Presumably, had God known what Abraham was about to do in this situation, it would have affected his intention from the start. This change therefore suggests that the future was open, and God did not take that into account
There is, however, another possible interpretation. This would be that God did not really change his mind. He simply agreed that if X number of righteous persons could be found, he would not execute his intended destruction. Knowing that there were not such righteous persons, he knew from the beginning that he would not end up sparing the city. This would be the case, despite his foreknowing that Abraham would intercede for the city. Abraham's failure to find such was vindication of God's act of destroying the city.
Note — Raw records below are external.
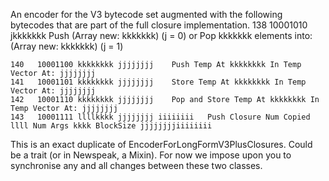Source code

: An encoder for the V3 bytecode set augmented with the following bytecodes that are part of the full closure implementation.	138   10001010 jkkkkkkk		Push (Array new: kkkkkkk) (j = 0)								or	Pop kkkkkkk elements into: (Array new: kkkkkkk) (j = 1)	140   10001100 kkkkkkkk jjjjjjjj 	Push Temp At kkkkkkkk In Temp Vector At: jjjjjjjj	141   10001101 kkkkkkkk jjjjjjjj 	Store Temp At kkkkkkkk In Temp Vector At: jjjjjjjj	142   10001110 kkkkkkkk jjjjjjjj 	Pop and Store Temp At kkkkkkkk In Temp Vector At: jjjjjjjj	143   10001111 llllkkkk jjjjjjjj iiiiiiii	Push Closure Num Copied llll Num Args kkkk BlockSize jjjjjjjjiiiiiiiiThis is an exact duplicate of EncoderForLongFormV3PlusClosures.Could be a trait (or in Newspeak, a Mixin).For now we impose upon you to synchronise any and all changes between these two classes.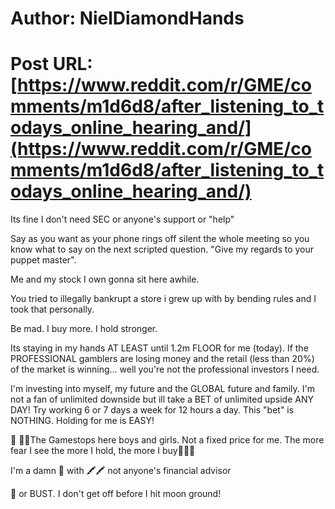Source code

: # Author: NielDiamondHands
# Post URL: [https://www.reddit.com/r/GME/comments/m1d6d8/after_listening_to_todays_online_hearing_and/](https://www.reddit.com/r/GME/comments/m1d6d8/after_listening_to_todays_online_hearing_and/)


Its fine I don't need SEC or anyone's support or "help" 

Say as you want as your phone rings off silent the whole meeting so you know what to say on the next scripted question. "Give my regards to your puppet master". 

Me and my stock I own gonna sit here awhile.

 You tried to illegally bankrupt a store i grew up with by bending rules and I took that personally. 

Be mad. I buy more. I hold stronger.

Its staying in my hands AT LEAST until 1.2m FLOOR for me (today). If the PROFESSIONAL gamblers are losing money and the retail (less than 20%) of the market is winning... well you're not the professional investors I need. 

I'm investing into myself, my future and the GLOBAL future and family. I'm not a fan of unlimited downside but ill take a BET of unlimited upside ANY DAY! Try working 6 or 7 days a week for 12 hours a day. This "bet" is NOTHING. Holding for me is EASY!


🚀 🦍🦍The Gamestops here boys and girls. Not a fixed price for me. The more fear I see the more I hold, the more I buy🦍🦍🚀 

I'm a damn 
🦍 with 🖍🖍 not anyone's financial advisor

🌙 or BUST. I don't get off before I hit moon ground!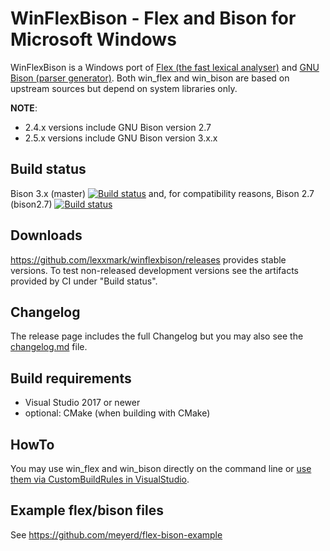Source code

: # WinFlexBison - Flex and Bison for Microsoft Windows

WinFlexBison is a Windows port of [Flex (the fast lexical analyser)](https://github.com/westes/flex/) and [GNU Bison (parser generator)](https://www.gnu.org/software/bison/).
Both win_flex and win_bison are based on upstream sources but depend on system libraries only.

**NOTE**:
* 2.4.x versions include GNU Bison version 2.7
* 2.5.x versions include GNU Bison version 3.x.x

## Build status
Bison 3.x (master) [![Build status](https://ci.appveyor.com/api/projects/status/58lcjnr0mb9uc8c8/branch/master?svg=true)](https://ci.appveyor.com/project/lexxmark/winflexbison/branch/master) and, for compatibility reasons, Bison 2.7 (bison2.7) [![Build status](https://ci.appveyor.com/api/projects/status/58lcjnr0mb9uc8c8/branch/bison2.7?svg=true)](https://ci.appveyor.com/project/lexxmark/winflexbison/branch/bison2.7)

## Downloads
https://github.com/lexxmark/winflexbison/releases provides stable versions. To test non-released development versions see the artifacts provided by CI under "Build status".

## Changelog
The release page includes the full Changelog but you may also see the [changelog.md](changelog.md) file.

## Build requirements
* Visual Studio 2017 or newer
* optional: CMake (when building with CMake)

## HowTo
You may use win_flex and win_bison directly on the command line or [use them via CustomBuildRules in VisualStudio](custom_build_rules/README.md).

## Example flex/bison files
See https://github.com/meyerd/flex-bison-example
2 Kings 20:1-20. In this passage, King Hezekiah is ill and anticipates dying. He reminds God of his past faithfulness to God, and God decides to increase his life by fifteen years. This was a key passage leading Boyd to the open theist position. It seems clearly to represent a change in what God is going to do because in v. 1 Hezekiah is told to prepare himself, since he will not recover from the illness and will die. The original declaration would not have been made if God knew that Hezekiah would cry out as he did.
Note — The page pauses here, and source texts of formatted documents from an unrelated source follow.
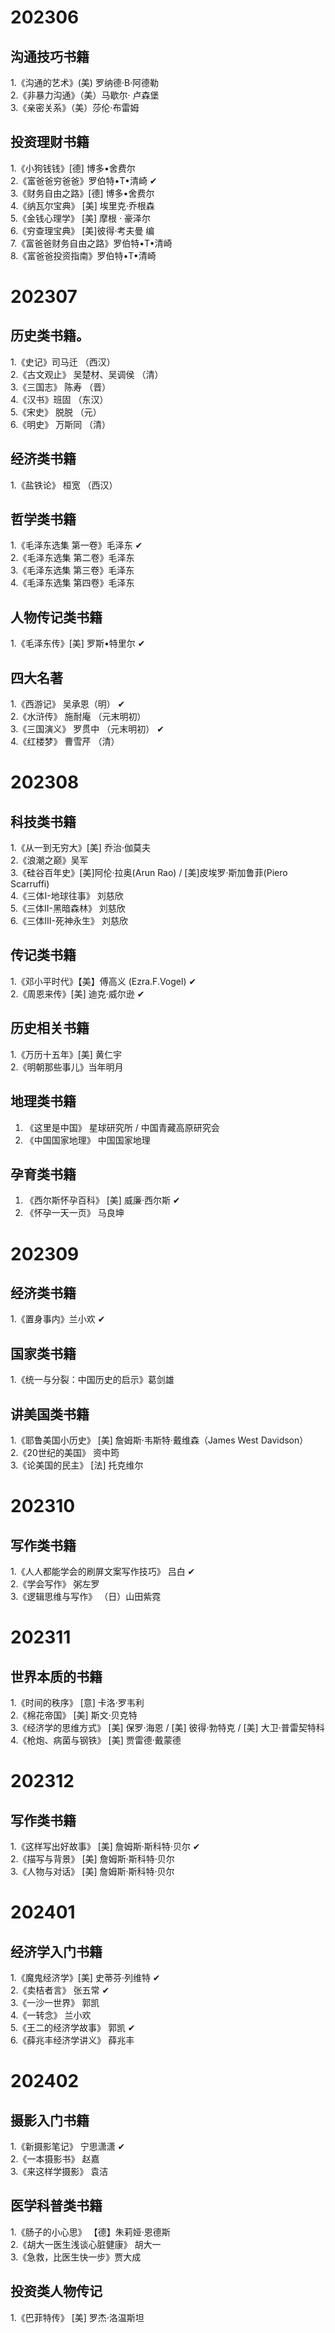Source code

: # 202306
## 沟通技巧书籍
1.《沟通的艺术》(美) 罗纳德·B·阿德勒  
2.《非暴力沟通》（美）马歇尔· 卢森堡  
3.《亲密关系》（美）莎伦·布雷姆  
## 投资理财书籍
1.《小狗钱钱》[德] 博多•舍费尔  
2.《富爸爸穷爸爸》罗伯特•T•清崎  ✔  
3.《财务自由之路》[德] 博多•舍费尔  
4.《纳瓦尔宝典》 [美] 埃里克·乔根森  
5.《金钱心理学》 [美] 摩根 · 豪泽尔  
6.《穷查理宝典》 [美]彼得·考夫曼 编  
7.《富爸爸财务自由之路》罗伯特•T•清崎  
8.《富爸爸投资指南》罗伯特•T•清崎 

# 202307
## 历史类书籍。  
1.《史记》司马迁 （西汉）  
2.《古文观止》 吴楚材、吴调侯 （清）  
3.《三国志》 陈寿 （晋）  
4.《汉书》班固 （东汉）  
5.《宋史》 脱脱 （元）  
6.《明史》 万斯同 （清）
## 经济类书籍
1.《盐铁论》 桓宽 （西汉）
## 哲学类书籍
1.《毛泽东选集 第一卷》毛泽东 ✔  
2.《毛泽东选集 第二卷》毛泽东  
3.《毛泽东选集 第三卷》毛泽东  
4.《毛泽东选集 第四卷》毛泽东
## 人物传记类书籍
1.《毛泽东传》[美] 罗斯•特里尔 ✔
## 四大名著
1.《西游记》 吴承恩（明）  ✔  
2.《水浒传》 施耐庵 （元末明初）  
3.《三国演义》 罗贯中 （元末明初） ✔  
4.《红楼梦》 曹雪芹 （清）
# 202308
## 科技类书籍
1.《从一到无穷大》[美] 乔治·伽莫夫  
2.《浪潮之巅》吴军  
3.《硅谷百年史》[美]阿伦·拉奥(Arun Rao) / [美]皮埃罗·斯加鲁菲(Piero Scarruffi)  
4.《三体I-地球往事》 刘慈欣  
5.《三体II-黑暗森林》 刘慈欣  
6.《三体III-死神永生》 刘慈欣  
## 传记类书籍
1.《邓小平时代》【美】傅高义 (Ezra.F.Vogel)  ✔  
2.《周恩来传》[美] 迪克·威尔逊 ✔
## 历史相关书籍
1.《万历十五年》[美] 黄仁宇  
2.《明朝那些事儿》当年明月
## 地理类书籍
1. 《这里是中国》 星球研究所 / 中国青藏高原研究会
2. 《中国国家地理》 中国国家地理
## 孕育类书籍
1. 《西尔斯怀孕百科》 [美] 威廉·西尔斯  ✔  
2. 《怀孕一天一页》 马良坤
# 202309
## 经济类书籍
1.《置身事内》兰小欢  ✔
## 国家类书籍
1.《统一与分裂：中国历史的启示》葛剑雄
## 讲美国类书籍
1.《耶鲁美国小历史》 [美] 詹姆斯·韦斯特·戴维森（James West Davidson）  
2.《20世纪的美国》  资中筠  
3.《论美国的民主》  [法] 托克维尔  
# 202310
## 写作类书籍
1.《人人都能学会的刷屏文案写作技巧》 吕白  ✔  
2.《学会写作》 粥左罗  
3.《逻辑思维与写作》  （日）山田紫霓
# 202311
## 世界本质的书籍
1.《时间的秩序》  [意] 卡洛·罗韦利  
2.《棉花帝国》 [美] 斯文·贝克特  
3.《经济学的思维方式》  [美] 保罗·海恩 / [美] 彼得·勃特克 / [美] 大卫·普雷契特科  
4.《枪炮、病菌与钢铁》  [美] 贾雷德·戴蒙德  
# 202312
## 写作类书籍
1.《这样写出好故事》 [美] 詹姆斯·斯科特·贝尔  ✔  
2.《描写与背景》  [美] 詹姆斯·斯科特·贝尔   
3.《人物与对话》   [美] 詹姆斯·斯科特·贝尔  
# 202401
## 经济学入门书籍
1.《魔鬼经济学》[美] 史蒂芬·列维特  ✔  
2.《卖桔者言》 张五常  ✔  
3.《一沙一世界》 郭凯  
4.《一转念》 兰小欢  
5.《王二的经济学故事》 郭凯  ✔  
6.《薛兆丰经济学讲义》 薛兆丰  
# 202402
## 摄影入门书籍
1.《新摄影笔记》 宁思潇潇  ✔  
2.《一本摄影书》 赵嘉  
3.《来这样学摄影》 袁洁  
## 医学科普类书籍
1.《肠子的小心思》  【德】朱莉娅·恩德斯  
2.《胡大一医生浅谈心脏健康》  胡大一  
3.《急救，比医生快一步》贾大成  
## 投资类人物传记
1.《巴菲特传》  [美] 罗杰·洛温斯坦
Here again, however, a feature of the narrative presents a problem for the open theist position. Bruce Ware in particular points out that Jehovah does not just tell Hezekiah that he will extend his life. He is much more specific: his life will be extended by fifteen years. Ware says:
Does it not seem a bit odd that this favorite text of open theists, which purportedly demonstrates that God does not know the future and so changes his mind when Hezekiah prays, also shows that God knows precisely and exactly how much longer Hezekiah will live? On openness grounds, how could God know this? Over a fifteen-year time span, the contingencies are staggering! The number of future freewill choices, made by Hezekiah and by innumerable others, that relate to Hezekiah's life and well-being, none of which God knows (in the openness view), is enormous.
God Tests People
Genesis 22:1-19. Here is one of the most commonly cited passages. In it we are told that God tested Abraham (v. 1), although Abraham is not told that this is a test. Abraham is asked to sacrifice his son Isaac and proceeds to do so, but he is stopped by the angel of the Lord, who says, "Do not lay a hand on the boy. Do not do anything to him.